Report each line of the data below in which "damgard" appears.
══════════════════════════════
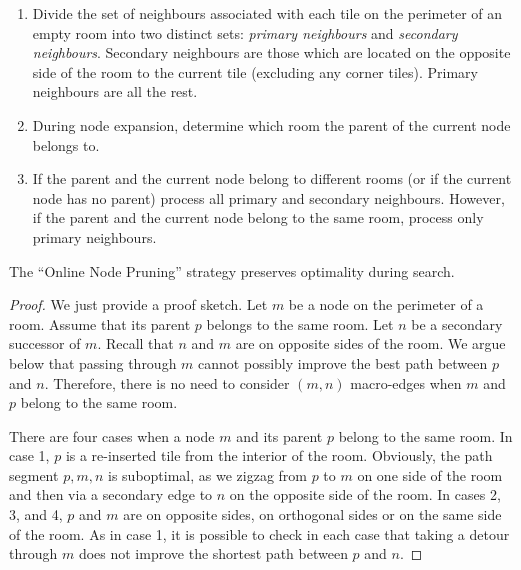 
\begin{enumerate}
\item{Divide the set of neighbours associated with each tile on the perimeter of an empty room into two distinct sets:
\emph{primary neighbours} and \emph{secondary neighbours}.
Secondary neighbours are those which are located on the opposite side of the
room to the current tile  (excluding any corner tiles).
Primary neighbours are all the rest.}
\item{During node expansion, determine which room the parent of the current node belongs to.}
\item{If the parent and the current node belong to different rooms (or if the current node has no parent) 
process all primary and secondary neighbours.
However, if the parent and the current node belong to the same room, process only primary neighbours.}
\end{enumerate}

\begin{lemma}
The ``Online Node Pruning'' strategy preserves optimality during search.
\end{lemma}
\begin{proof}
We just provide a proof sketch. 
Let $m$ be a node on the perimeter of a room. Assume that its parent $p$ belongs
to the same room.
Let $n$ be a secondary successor of $m$.
Recall that $n$ and $m$ are on opposite sides of the room.
We argue below that passing through $m$ cannot possibly improve the 
best path between $p$ and $n$.
Therefore, there is no need to consider $(m,n)$ macro-edges
when $m$ and $p$ belong to the same room.

There are four cases when a node $m$ and its parent $p$ belong to the
same room. In case 1, $p$ is a re-inserted tile from the interior of the room. 
Obviously, the path segment $p,m,n$ is suboptimal, as we zigzag from $p$ to $m$
on one side of the room and then via a secondary edge to $n$ on the opposite
side of the room.
In cases 2, 3, and 4, $p$ and $m$ are on opposite sides, on orthogonal sides or 
on the same side of the room. As in case 1, it is possible to check in each case that
taking a detour through $m$ does not improve the shortest path between $p$ and $n$.
\end{proof}

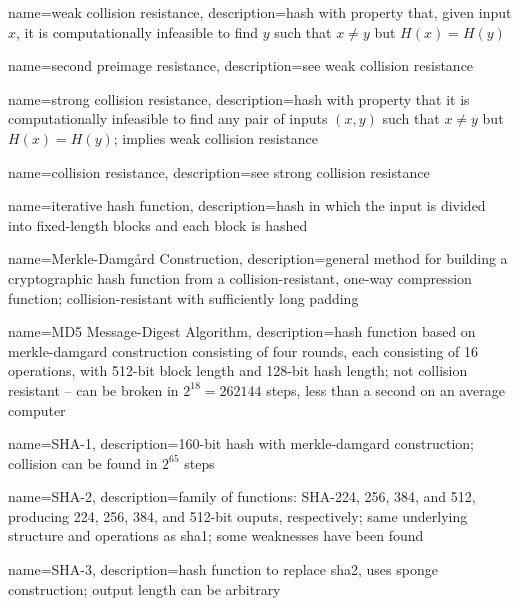 {
    name={weak collision resistance},
    description={hash with property that, given input $x$, it is computationally infeasible to find $y$ such that $x\neq y$ but $H(x) = H(y)$}
}

{
    name={second preimage resistance},
    description={see \gls{weak collision resistance}}
}

{
    name={strong collision resistance},
    description={hash with property that it is computationally infeasible to find any pair of inputs $(x, y)$ such that $x\neq y$ but $H(x) = H(y)$; implies \gls{weak collision resistance}}
}

{
    name={collision resistance},
    description={see \gls{strong collision resistance}}
}

{
    name={iterative hash function},
    description={hash in which the input is divided into fixed-length blocks and each block is hashed}
}

{
    name={Merkle-Damg\r{a}rd Construction},
    description={general method for building a cryptographic hash function from a collision-resistant, one-way compression function; collision-resistant with sufficiently long padding}
}

{
    name={MD5 Message-Digest Algorithm},
    description={hash function based on \gls{merkle-damgard construction} consisting of four rounds, each consisting of 16 operations, with 512-bit block length and 128-bit hash length; not collision resistant -- can be broken in $2^{18} = 262144$ steps, less than a second on an average computer}
}

{
    name={SHA-1},
    description={160-bit hash with \gls{merkle-damgard construction}; collision can be found in $2^{65}$ steps}
}

{
    name={SHA-2},
    description={family of functions: SHA-224, 256, 384, and 512, producing 224, 256, 384, and 512-bit ouputs, respectively; same underlying structure and operations as \gls{sha1}; some weaknesses have been found}
}

{
    name={SHA-3},
    description={hash function to replace \gls{sha2}, uses \gls{sponge construction}; output length can be arbitrary}
}

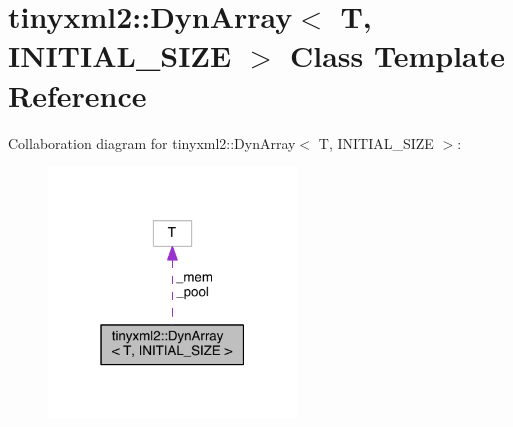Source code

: \hypertarget{classtinyxml2_1_1_dyn_array}{}\section{tinyxml2\+:\+:Dyn\+Array$<$ T, I\+N\+I\+T\+I\+A\+L\+\_\+\+S\+I\+Z\+E $>$ Class Template Reference}
\label{classtinyxml2_1_1_dyn_array}


Collaboration diagram for tinyxml2\+:\+:Dyn\+Array$<$ T, I\+N\+I\+T\+I\+A\+L\+\_\+\+S\+I\+Z\+E $>$\+:\nopagebreak
\begin{figure}[H]
\begin{center}
\leavevmode
\includegraphics[width=187pt]{classtinyxml2_1_1_dyn_array__coll__graph}
\end{center}
\end{figure}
══════════════════════════════
Finished exercise:
    description={hash function based on \gls{merkle-damgard construction} consisting of four rounds, each consisting of 16 operations, with 512-bit block length and 128-bit hash length; not collision resistant -- can be broken in $2^{18} = 262144$ steps, less than a second on an average computer}
    description={160-bit hash with \gls{merkle-damgard construction}; collision can be found in $2^{65}$ steps}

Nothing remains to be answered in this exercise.